═════ Records supplied ═════
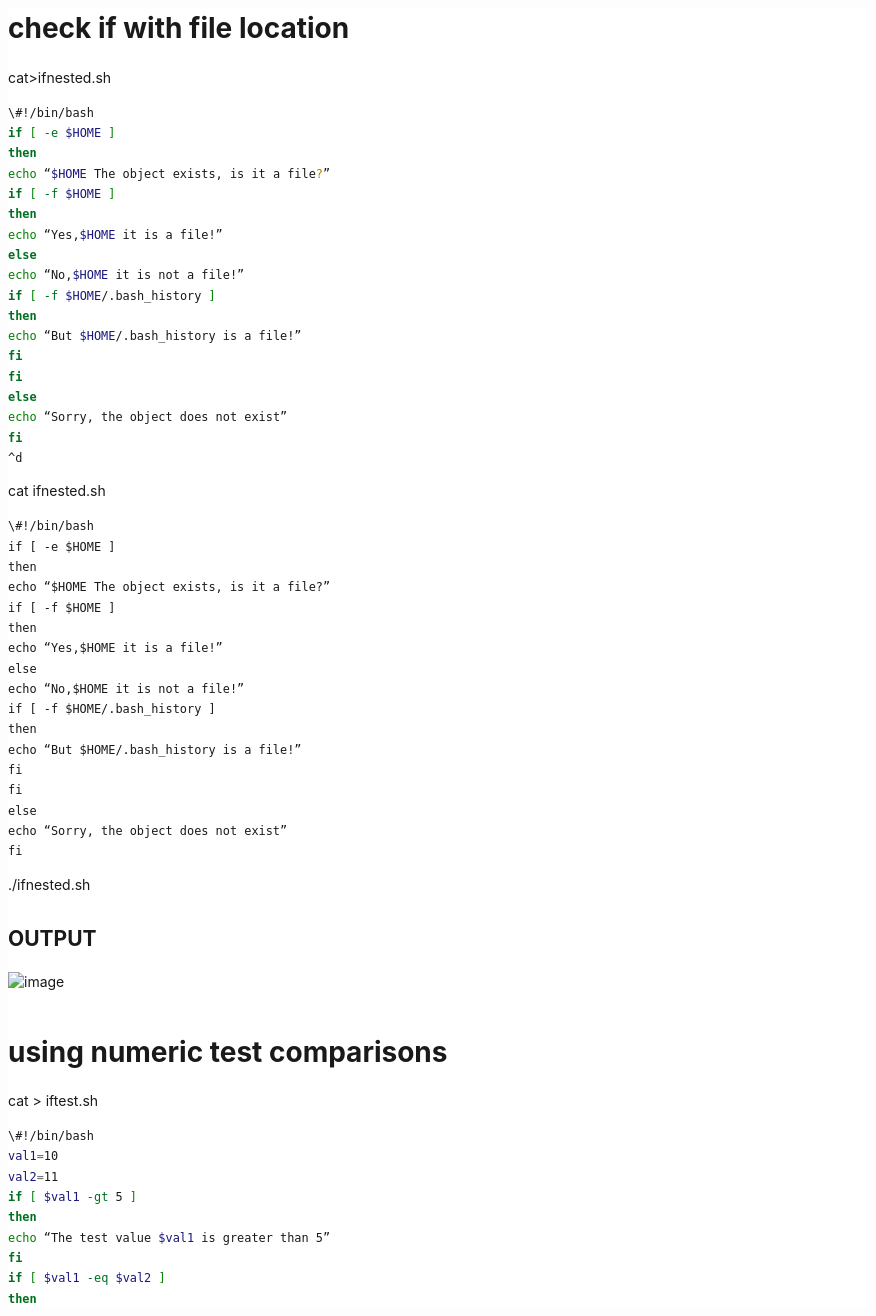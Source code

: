# check if with file location
cat>ifnested.sh 
```bash
\#!/bin/bash
if [ -e $HOME ]
then
echo “$HOME The object exists, is it a file?”
if [ -f $HOME ]
then
echo “Yes,$HOME it is a file!”
else
echo “No,$HOME it is not a file!”
if [ -f $HOME/.bash_history ]
then
echo “But $HOME/.bash_history is a file!”
fi
fi
else
echo “Sorry, the object does not exist”
fi
^d
```
cat ifnested.sh 
```
\#!/bin/bash
if [ -e $HOME ]
then
echo “$HOME The object exists, is it a file?”
if [ -f $HOME ]
then
echo “Yes,$HOME it is a file!”
else
echo “No,$HOME it is not a file!”
if [ -f $HOME/.bash_history ]
then
echo “But $HOME/.bash_history is a file!”
fi
fi
else
echo “Sorry, the object does not exist”
fi
```

./ifnested.sh 
## OUTPUT
![image](https://github.com/Suriya-MD/OS-Linux-commands-Shell-script/assets/147120571/227cb896-8101-4a54-8362-44f142eebbff)



# using numeric test comparisons
cat > iftest.sh 
```bash
\#!/bin/bash
val1=10
val2=11
if [ $val1 -gt 5 ]
then
echo “The test value $val1 is greater than 5”
fi
if [ $val1 -eq $val2 ]
then
```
═════
→ Required action
Retype the entries exactly, skipping every picture.

→ Result for this task
Source code

:# check if with file location
cat>ifnested.sh 
```bash
\#!/bin/bash
if [ -e $HOME ]
then
echo “$HOME The object exists, is it a file?”
if [ -f $HOME ]
then
echo “Yes,$HOME it is a file!”
else
echo “No,$HOME it is not a file!”
if [ -f $HOME/.bash_history ]
then
echo “But $HOME/.bash_history is a file!”
fi
fi
else
echo “Sorry, the object does not exist”
fi
^d
```
cat ifnested.sh 
```
\#!/bin/bash
if [ -e $HOME ]
then
echo “$HOME The object exists, is it a file?”
if [ -f $HOME ]
then
echo “Yes,$HOME it is a file!”
else
echo “No,$HOME it is not a file!”
if [ -f $HOME/.bash_history ]
then
echo “But $HOME/.bash_history is a file!”
fi
fi
else
echo “Sorry, the object does not exist”
fi
```

./ifnested.sh 
## OUTPUT
![image](https://github.com/Suriya-MD/OS-Linux-commands-Shell-script/assets/147120571/227cb896-8101-4a54-8362-44f142eebbff)



# using numeric test comparisons
cat > iftest.sh 
```bash
\#!/bin/bash
val1=10
val2=11
if [ $val1 -gt 5 ]
then
echo “The test value $val1 is greater than 5”
fi
if [ $val1 -eq $val2 ]
then
```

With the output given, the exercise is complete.